Goal of the exercise
How many lines below hold the string "geojson"? Report that number alone.

Records for processing
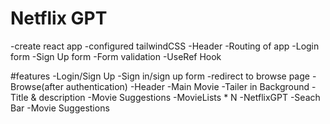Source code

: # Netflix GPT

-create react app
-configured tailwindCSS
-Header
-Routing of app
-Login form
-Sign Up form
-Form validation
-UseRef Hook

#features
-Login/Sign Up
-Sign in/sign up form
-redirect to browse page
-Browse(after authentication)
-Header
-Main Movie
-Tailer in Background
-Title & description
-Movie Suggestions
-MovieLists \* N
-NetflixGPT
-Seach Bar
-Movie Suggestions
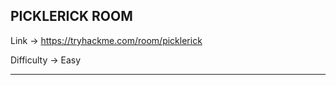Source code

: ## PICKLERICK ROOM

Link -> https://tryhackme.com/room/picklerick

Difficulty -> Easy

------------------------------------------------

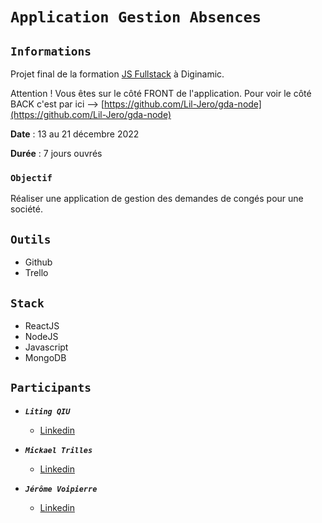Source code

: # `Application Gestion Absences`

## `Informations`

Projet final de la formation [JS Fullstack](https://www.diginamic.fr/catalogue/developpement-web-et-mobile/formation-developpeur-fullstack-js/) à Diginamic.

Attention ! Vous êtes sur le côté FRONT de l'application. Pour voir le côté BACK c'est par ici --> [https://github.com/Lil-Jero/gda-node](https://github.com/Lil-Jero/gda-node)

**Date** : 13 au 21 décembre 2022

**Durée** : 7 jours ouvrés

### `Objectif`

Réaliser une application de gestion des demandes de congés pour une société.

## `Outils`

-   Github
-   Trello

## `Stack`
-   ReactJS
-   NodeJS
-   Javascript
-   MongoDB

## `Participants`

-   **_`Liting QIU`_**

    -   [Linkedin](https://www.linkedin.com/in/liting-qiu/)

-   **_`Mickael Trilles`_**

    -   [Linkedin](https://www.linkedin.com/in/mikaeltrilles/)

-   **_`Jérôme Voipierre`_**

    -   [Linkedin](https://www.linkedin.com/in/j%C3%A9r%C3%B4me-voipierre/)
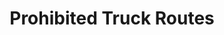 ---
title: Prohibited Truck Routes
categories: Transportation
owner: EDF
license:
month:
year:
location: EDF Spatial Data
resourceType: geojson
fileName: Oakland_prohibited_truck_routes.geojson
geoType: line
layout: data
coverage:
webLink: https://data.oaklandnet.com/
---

Answer section
2